SAN JOSE -- Lawyers for San Jose's antitrust lawsuit against Major League Baseball filed new arguments in federal court Friday supporting claims that blocking the Oakland A's planned move to the city is illegal.

San Jose filed the lawsuit June 18 against MLB and Commissioner Bud Selig alleging that an ongoing refusal to lift the San Francisco Giants' territorial rights to Santa Clara County violates laws aimed at fostering business competition and the city's contract rights under a land-purchase option agreement with the Athletics for a new ballpark.
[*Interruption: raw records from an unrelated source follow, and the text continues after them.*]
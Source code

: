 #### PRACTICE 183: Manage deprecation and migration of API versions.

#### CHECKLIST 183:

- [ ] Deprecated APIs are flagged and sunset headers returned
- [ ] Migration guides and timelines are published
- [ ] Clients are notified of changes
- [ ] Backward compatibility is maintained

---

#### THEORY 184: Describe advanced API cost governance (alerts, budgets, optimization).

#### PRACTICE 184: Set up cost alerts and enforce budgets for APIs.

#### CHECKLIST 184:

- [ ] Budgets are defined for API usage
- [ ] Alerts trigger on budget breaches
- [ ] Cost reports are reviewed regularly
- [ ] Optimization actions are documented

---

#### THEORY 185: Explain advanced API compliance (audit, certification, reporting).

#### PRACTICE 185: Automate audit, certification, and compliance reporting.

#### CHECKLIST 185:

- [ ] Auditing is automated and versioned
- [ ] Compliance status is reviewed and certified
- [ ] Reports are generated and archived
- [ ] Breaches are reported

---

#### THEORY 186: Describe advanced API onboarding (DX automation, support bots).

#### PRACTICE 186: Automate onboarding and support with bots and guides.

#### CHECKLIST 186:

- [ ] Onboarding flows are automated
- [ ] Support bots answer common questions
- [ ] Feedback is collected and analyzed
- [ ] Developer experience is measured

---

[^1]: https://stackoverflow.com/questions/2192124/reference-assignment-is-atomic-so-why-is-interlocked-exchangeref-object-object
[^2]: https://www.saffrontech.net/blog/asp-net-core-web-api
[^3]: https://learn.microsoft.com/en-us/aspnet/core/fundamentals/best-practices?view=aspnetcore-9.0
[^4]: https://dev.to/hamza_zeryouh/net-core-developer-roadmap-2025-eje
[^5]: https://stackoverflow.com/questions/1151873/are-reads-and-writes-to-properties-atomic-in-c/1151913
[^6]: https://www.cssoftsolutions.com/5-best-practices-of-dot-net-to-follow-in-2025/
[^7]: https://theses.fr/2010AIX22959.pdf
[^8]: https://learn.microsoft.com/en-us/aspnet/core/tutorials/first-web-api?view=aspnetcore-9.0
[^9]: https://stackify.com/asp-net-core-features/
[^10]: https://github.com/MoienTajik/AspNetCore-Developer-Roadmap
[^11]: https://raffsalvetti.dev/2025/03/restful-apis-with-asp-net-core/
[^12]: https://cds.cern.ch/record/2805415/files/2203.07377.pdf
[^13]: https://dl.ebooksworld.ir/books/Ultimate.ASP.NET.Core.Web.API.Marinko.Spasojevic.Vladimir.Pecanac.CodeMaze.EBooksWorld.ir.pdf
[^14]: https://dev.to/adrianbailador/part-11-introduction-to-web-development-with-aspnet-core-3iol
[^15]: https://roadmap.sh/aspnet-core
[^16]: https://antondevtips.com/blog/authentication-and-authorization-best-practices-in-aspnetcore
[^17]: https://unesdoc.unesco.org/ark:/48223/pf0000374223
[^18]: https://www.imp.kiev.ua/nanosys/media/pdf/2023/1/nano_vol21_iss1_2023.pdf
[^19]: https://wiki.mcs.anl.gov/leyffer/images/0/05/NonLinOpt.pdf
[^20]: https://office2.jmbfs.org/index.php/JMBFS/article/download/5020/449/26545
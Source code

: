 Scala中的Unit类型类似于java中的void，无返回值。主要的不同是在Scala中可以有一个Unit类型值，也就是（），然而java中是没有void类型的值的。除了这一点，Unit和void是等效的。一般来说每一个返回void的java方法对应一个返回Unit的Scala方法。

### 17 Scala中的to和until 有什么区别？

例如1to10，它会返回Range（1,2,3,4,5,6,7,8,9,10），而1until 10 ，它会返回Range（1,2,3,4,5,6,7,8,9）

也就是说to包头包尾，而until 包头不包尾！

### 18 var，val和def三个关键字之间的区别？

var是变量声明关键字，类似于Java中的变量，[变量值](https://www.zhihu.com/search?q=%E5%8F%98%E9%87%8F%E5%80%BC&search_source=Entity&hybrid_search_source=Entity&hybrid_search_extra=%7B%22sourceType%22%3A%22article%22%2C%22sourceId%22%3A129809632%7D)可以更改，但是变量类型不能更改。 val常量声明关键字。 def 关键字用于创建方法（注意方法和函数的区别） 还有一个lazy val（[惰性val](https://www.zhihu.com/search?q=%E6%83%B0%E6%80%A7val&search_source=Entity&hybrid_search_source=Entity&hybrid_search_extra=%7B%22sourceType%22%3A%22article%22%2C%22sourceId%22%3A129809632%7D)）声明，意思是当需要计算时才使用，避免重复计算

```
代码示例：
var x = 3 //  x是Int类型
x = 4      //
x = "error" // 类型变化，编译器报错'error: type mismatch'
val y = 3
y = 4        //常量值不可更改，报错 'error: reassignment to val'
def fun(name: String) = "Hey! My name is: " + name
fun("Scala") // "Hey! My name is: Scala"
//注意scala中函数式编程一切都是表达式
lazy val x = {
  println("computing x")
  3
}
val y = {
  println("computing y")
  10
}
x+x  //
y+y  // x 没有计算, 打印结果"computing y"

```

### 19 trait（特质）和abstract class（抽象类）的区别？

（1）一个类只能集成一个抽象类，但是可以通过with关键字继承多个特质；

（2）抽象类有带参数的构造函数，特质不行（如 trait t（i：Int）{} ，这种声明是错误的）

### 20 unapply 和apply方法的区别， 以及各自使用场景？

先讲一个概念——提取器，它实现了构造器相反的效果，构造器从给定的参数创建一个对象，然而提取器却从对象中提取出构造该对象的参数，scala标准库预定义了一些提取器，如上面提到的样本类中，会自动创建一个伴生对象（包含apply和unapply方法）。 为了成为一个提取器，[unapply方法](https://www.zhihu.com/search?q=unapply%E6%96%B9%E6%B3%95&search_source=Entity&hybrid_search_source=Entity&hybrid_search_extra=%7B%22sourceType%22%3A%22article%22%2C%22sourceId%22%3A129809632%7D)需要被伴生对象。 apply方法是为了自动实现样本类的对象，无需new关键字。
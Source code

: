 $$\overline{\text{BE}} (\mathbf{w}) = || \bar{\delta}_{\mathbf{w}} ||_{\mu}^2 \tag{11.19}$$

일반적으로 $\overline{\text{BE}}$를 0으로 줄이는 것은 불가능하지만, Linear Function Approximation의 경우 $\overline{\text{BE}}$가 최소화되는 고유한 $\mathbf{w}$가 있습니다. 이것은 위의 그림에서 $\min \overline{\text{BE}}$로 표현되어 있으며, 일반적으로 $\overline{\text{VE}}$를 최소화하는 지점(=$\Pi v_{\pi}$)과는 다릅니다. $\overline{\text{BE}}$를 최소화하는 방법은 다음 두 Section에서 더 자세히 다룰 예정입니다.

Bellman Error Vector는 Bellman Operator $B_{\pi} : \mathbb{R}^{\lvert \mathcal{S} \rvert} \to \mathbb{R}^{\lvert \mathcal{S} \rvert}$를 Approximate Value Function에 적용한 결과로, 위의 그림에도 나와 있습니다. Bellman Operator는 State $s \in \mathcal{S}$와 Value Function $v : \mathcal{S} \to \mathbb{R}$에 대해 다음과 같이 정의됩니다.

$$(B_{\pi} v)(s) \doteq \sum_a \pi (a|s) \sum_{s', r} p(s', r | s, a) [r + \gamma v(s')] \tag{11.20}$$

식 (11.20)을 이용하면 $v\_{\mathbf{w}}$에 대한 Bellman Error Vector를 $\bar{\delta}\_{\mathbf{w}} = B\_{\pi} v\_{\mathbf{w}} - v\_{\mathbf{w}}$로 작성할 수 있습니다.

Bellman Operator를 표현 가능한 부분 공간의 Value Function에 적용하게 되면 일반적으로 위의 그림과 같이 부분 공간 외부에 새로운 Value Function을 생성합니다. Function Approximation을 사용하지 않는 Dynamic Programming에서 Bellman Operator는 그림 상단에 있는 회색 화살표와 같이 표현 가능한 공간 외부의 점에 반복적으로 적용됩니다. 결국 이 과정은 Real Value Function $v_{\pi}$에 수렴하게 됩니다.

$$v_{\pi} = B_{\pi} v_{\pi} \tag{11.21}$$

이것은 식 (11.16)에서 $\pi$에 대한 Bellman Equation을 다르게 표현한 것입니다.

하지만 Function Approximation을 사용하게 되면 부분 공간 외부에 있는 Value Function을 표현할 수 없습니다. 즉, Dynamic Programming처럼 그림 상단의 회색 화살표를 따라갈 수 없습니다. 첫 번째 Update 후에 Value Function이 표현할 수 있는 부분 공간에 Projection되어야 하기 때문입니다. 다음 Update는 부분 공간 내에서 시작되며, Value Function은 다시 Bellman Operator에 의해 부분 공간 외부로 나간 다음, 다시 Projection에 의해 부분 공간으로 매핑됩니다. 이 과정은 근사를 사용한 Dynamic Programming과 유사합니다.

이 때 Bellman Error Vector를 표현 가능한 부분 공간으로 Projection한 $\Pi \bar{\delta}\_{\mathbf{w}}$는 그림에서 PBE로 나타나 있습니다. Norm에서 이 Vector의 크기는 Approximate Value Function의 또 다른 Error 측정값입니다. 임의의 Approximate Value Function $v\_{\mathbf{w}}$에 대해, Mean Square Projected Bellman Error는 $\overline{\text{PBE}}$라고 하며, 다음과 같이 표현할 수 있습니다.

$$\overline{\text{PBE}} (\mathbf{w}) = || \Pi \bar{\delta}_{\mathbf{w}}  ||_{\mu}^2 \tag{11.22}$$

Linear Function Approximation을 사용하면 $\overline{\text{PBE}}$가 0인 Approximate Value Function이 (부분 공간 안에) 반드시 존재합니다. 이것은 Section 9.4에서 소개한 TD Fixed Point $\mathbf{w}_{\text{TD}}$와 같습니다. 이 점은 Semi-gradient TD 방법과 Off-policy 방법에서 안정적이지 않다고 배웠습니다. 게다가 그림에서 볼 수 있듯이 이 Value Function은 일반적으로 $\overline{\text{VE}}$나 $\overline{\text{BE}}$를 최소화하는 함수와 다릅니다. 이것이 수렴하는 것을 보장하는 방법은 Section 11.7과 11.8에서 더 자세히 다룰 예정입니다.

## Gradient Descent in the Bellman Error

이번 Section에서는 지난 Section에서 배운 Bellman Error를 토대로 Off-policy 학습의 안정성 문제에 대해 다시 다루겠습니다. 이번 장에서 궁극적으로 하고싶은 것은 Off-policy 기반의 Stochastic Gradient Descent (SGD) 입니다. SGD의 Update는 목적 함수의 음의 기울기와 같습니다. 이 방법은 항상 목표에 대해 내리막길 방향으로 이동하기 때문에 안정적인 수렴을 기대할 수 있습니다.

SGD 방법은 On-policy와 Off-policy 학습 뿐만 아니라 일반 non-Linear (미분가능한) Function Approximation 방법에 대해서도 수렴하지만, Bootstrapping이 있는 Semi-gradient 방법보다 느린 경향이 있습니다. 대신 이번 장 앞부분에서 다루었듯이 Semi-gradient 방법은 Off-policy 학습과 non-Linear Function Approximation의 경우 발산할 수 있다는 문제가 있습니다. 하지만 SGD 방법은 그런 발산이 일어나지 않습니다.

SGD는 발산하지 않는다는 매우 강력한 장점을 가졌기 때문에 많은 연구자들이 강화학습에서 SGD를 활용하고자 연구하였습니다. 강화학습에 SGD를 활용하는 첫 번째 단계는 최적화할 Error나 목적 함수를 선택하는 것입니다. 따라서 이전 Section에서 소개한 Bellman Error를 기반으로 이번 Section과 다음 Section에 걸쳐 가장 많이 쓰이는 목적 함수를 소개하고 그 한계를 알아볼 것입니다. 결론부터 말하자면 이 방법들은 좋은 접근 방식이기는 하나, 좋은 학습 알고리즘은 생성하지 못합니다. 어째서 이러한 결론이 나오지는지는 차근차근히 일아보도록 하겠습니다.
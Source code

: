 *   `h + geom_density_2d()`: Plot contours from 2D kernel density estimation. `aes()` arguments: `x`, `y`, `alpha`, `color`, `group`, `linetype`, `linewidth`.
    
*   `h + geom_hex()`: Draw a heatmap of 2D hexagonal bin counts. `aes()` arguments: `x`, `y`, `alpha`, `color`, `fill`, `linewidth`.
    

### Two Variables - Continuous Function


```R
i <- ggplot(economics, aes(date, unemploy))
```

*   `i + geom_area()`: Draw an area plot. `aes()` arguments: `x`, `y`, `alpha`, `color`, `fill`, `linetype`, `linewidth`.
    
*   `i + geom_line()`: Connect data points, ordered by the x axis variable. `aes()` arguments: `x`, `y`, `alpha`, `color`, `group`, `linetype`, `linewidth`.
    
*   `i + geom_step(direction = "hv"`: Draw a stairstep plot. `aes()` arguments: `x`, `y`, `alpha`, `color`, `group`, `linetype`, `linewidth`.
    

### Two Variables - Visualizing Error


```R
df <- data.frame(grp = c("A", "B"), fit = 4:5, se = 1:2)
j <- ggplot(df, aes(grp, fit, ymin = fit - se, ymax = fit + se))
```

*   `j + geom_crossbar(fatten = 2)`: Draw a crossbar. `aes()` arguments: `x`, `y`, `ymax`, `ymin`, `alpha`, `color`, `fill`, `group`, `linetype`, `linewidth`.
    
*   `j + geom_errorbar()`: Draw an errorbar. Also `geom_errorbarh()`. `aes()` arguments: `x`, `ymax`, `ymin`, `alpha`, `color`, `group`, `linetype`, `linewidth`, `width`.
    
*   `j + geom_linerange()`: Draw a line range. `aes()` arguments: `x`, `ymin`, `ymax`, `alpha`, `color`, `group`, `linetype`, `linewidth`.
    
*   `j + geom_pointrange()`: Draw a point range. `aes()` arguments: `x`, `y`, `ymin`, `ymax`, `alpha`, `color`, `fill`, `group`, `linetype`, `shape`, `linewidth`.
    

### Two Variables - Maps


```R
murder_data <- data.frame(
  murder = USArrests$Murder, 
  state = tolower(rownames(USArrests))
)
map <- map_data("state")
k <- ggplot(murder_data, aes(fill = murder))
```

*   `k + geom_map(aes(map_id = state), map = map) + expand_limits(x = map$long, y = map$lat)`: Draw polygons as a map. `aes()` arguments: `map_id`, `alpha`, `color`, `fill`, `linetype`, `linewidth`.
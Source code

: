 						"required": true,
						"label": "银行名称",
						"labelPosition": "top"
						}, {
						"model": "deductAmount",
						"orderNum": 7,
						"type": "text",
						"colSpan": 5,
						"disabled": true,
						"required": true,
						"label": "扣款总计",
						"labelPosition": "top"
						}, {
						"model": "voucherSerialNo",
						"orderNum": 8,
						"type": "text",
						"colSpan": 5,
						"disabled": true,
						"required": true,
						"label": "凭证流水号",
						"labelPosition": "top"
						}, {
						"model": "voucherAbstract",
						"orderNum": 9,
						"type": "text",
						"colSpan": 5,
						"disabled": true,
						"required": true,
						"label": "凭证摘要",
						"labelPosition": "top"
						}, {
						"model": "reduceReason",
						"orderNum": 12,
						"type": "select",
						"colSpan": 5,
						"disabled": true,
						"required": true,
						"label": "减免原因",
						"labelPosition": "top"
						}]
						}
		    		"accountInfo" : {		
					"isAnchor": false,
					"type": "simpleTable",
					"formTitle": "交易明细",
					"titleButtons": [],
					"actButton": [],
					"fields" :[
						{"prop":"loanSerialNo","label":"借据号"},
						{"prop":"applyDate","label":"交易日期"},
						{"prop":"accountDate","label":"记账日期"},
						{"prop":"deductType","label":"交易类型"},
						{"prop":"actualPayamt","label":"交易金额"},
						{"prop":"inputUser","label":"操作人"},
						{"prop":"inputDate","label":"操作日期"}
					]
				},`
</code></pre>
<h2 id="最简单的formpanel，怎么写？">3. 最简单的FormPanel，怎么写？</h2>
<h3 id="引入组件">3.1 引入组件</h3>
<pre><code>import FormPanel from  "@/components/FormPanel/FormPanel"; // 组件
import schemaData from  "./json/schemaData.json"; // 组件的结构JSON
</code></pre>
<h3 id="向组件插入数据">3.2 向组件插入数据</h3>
MLB responded in papers filed Aug. 7 seeking dismissal of the case on grounds that U.S. Supreme Court decisions have exempted baseball from federal and state antitrust laws.

Joe Cotchett, an outside attorney for San Jose, speaks at a news conference to discuss sueing Major League Baseball in federal court for antitrust
Joe Cotchett, an outside attorney for San Jose, speaks at a news conference to discuss sueing Major League Baseball in federal court for antitrust violations regarding the city's thwarted efforts to woo Lew Wolff and the Oakland A's from Oakland, at City Hall in San Jose on June 18, 2013. (LiPo Ching/Staff file)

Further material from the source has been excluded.